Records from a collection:
_ _ _
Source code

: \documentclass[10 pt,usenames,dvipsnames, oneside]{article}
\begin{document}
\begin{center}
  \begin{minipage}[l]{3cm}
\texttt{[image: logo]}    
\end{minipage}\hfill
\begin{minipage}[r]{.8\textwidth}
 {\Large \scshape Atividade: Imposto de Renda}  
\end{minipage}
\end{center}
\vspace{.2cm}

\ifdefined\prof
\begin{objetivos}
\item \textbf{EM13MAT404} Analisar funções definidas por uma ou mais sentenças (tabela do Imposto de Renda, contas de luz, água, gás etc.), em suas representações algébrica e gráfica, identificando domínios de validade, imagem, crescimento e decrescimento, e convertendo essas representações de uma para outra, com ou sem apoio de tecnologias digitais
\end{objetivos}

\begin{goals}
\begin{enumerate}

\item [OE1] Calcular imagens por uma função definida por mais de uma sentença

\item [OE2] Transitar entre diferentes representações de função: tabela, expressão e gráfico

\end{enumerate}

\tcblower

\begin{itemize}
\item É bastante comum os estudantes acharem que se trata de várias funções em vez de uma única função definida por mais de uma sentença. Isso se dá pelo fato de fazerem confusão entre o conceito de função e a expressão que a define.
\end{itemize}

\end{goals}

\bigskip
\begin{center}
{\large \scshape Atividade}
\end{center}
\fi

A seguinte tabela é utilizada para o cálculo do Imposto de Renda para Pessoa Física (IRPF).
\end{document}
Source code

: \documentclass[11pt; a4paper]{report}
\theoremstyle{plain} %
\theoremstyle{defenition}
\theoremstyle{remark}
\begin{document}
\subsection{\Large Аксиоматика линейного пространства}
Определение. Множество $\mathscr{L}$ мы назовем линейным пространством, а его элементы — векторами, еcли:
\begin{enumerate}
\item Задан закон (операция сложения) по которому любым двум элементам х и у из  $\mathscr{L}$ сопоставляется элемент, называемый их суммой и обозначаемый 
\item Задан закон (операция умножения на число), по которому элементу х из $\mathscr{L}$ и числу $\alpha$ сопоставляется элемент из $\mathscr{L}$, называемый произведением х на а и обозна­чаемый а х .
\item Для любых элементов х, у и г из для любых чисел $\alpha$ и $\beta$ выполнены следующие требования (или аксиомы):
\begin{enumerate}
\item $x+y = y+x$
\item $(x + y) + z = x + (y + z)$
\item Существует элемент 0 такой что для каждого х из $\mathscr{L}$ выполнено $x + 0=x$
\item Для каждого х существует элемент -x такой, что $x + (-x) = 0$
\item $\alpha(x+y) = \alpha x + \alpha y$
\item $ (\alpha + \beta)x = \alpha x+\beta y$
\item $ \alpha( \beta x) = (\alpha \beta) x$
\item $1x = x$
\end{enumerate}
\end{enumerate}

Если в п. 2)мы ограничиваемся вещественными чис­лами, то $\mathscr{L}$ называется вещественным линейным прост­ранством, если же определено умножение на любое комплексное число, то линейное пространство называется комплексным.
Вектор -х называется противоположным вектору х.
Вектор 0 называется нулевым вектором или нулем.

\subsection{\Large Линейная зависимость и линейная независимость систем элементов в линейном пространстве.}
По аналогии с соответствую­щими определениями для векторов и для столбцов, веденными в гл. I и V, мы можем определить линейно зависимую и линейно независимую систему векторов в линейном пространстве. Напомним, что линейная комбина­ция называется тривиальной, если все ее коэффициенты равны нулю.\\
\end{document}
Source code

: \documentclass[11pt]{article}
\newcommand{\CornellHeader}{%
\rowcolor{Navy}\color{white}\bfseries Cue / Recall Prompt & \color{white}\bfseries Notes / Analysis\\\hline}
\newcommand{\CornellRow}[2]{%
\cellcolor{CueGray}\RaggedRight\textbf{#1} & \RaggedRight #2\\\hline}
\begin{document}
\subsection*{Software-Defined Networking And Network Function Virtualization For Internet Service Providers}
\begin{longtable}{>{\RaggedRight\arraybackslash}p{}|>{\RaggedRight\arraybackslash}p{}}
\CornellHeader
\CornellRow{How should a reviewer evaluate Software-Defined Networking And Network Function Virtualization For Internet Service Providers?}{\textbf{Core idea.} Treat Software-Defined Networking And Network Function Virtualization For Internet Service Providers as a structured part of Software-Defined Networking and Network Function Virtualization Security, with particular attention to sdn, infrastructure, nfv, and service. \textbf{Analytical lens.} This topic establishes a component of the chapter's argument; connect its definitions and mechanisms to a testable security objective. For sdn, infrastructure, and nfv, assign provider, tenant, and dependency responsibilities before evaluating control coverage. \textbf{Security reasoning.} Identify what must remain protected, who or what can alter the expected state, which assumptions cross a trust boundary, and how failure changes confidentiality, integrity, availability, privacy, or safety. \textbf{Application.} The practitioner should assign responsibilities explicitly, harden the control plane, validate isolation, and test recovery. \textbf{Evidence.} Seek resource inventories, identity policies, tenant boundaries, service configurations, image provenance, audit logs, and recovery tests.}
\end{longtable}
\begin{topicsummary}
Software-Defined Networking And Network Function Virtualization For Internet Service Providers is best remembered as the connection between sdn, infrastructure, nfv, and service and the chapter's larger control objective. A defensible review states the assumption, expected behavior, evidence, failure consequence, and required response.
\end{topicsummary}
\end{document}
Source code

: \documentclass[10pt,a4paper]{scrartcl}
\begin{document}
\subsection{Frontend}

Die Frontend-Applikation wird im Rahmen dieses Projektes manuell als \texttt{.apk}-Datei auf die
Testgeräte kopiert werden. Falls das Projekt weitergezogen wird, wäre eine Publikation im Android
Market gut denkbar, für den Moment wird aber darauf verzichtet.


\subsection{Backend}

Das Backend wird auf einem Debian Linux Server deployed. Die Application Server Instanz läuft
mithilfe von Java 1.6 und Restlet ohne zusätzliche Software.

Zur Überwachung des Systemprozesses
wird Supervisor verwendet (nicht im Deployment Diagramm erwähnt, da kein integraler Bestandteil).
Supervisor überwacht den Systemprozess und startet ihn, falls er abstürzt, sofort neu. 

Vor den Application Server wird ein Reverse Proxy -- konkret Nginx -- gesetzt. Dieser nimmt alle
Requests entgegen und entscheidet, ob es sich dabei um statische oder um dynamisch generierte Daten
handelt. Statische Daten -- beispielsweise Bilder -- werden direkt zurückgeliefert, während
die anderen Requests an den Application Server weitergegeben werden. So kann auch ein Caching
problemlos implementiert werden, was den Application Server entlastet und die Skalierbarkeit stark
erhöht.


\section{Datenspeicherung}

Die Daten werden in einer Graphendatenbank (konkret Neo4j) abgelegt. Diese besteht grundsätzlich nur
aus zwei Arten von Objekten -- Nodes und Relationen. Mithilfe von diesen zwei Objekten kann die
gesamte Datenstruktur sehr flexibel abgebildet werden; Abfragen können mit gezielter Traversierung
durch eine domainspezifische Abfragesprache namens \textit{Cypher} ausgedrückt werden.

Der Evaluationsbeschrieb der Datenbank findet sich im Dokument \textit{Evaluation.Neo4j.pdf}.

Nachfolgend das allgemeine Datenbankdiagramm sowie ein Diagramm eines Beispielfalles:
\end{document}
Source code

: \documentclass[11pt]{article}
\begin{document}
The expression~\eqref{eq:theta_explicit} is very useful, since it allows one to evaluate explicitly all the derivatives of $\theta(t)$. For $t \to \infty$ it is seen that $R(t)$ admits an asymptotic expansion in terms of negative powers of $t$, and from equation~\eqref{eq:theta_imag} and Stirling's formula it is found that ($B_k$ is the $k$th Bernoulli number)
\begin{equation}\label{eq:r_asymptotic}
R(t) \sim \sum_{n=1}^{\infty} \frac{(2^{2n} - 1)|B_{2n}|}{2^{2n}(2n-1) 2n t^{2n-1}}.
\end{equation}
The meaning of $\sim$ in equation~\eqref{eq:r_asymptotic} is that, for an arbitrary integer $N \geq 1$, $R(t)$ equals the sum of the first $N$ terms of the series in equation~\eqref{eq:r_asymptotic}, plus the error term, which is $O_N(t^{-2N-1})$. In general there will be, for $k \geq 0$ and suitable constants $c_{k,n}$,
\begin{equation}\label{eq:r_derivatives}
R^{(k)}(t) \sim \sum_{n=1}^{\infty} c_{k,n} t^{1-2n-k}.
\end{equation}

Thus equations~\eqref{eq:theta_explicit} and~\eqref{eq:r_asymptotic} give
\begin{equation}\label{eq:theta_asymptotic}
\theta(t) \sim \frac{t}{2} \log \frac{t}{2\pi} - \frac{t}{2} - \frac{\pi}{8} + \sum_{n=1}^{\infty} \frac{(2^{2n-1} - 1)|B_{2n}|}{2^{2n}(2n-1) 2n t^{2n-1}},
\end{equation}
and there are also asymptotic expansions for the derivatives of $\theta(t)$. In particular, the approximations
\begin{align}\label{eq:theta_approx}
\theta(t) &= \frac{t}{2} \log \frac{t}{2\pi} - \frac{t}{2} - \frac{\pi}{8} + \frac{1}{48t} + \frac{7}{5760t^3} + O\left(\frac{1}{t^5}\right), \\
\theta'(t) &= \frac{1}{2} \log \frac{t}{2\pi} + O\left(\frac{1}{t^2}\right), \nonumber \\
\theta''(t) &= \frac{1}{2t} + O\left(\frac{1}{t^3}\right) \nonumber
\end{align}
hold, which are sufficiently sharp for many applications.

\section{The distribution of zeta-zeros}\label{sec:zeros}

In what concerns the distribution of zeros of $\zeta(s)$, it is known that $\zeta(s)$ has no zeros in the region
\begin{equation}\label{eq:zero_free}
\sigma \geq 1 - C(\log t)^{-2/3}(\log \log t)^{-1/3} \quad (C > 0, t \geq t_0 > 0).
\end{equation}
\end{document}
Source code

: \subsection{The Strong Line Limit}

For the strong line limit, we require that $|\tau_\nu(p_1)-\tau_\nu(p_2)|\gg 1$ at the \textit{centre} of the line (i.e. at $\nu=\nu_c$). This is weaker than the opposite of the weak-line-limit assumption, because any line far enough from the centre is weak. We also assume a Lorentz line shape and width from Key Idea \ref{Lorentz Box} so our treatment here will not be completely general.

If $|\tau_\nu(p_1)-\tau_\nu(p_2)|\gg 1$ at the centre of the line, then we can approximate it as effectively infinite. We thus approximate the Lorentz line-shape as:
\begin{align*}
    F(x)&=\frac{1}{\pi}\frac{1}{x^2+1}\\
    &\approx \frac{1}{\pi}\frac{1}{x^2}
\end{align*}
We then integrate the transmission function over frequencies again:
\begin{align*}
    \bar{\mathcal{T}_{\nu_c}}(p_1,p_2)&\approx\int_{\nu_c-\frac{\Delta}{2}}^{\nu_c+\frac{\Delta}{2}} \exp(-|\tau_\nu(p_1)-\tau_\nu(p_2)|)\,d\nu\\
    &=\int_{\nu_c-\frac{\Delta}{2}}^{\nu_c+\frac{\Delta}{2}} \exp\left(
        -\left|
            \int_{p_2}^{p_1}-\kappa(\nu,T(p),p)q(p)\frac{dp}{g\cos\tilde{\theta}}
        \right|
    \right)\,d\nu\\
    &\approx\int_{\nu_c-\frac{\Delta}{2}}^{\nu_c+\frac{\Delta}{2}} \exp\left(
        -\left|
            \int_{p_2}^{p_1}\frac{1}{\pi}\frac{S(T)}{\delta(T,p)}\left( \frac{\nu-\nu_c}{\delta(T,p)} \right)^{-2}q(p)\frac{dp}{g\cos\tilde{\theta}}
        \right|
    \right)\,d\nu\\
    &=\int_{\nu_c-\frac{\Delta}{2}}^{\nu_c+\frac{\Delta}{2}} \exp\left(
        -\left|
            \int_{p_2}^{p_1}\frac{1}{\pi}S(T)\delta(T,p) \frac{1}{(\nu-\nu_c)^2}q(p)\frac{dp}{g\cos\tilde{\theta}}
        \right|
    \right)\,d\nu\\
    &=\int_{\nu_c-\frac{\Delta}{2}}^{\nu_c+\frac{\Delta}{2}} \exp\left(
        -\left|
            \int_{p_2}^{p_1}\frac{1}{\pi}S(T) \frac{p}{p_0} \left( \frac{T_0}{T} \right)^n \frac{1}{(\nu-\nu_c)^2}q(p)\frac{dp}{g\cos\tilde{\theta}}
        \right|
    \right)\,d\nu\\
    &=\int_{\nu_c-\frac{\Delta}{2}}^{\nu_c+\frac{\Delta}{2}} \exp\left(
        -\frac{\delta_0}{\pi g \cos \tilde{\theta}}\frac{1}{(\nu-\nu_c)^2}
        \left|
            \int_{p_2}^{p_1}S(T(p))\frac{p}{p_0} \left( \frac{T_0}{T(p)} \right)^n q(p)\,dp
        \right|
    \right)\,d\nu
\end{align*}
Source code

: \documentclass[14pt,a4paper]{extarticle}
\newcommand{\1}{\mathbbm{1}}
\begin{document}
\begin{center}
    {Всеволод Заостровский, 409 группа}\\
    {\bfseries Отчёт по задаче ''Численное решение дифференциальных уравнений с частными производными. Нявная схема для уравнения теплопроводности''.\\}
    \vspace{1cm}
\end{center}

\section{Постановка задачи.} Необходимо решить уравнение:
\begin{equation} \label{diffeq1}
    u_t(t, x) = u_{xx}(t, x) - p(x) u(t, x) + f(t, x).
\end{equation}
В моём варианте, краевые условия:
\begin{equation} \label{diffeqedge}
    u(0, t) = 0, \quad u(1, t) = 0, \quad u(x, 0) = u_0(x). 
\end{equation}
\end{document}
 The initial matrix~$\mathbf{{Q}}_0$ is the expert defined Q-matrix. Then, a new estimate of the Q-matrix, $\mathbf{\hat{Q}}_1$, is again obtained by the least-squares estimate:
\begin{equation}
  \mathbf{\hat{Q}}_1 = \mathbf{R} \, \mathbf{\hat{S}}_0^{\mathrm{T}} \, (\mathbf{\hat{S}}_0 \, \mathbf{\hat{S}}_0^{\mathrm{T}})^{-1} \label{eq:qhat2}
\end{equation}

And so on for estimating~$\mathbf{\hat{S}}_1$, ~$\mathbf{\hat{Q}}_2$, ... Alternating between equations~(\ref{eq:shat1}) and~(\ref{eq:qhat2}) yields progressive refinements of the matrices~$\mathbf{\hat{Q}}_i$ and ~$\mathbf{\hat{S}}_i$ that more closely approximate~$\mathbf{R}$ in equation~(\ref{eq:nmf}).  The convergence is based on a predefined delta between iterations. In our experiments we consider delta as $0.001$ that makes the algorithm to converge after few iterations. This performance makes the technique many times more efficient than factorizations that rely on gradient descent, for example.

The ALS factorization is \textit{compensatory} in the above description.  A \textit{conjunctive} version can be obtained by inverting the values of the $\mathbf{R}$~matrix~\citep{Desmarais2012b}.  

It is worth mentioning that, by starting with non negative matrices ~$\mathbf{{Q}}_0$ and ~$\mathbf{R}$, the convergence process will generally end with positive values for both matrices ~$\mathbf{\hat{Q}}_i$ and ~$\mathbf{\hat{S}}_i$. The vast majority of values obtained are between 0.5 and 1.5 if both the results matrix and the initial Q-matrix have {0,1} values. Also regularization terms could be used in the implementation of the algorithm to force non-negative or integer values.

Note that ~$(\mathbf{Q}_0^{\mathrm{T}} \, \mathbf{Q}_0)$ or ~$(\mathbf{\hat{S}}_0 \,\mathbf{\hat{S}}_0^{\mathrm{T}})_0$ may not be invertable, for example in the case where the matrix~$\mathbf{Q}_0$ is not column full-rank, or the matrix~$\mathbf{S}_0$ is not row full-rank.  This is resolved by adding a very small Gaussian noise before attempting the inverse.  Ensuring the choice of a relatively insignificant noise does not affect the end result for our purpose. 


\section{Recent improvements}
_ _ _
- Task goal:
Copy out every line from the records that has the word "Backend".

- Answer space:
\subsection{Backend}
Das Backend wird auf einem Debian Linux Server deployed. Die Application Server Instanz läuft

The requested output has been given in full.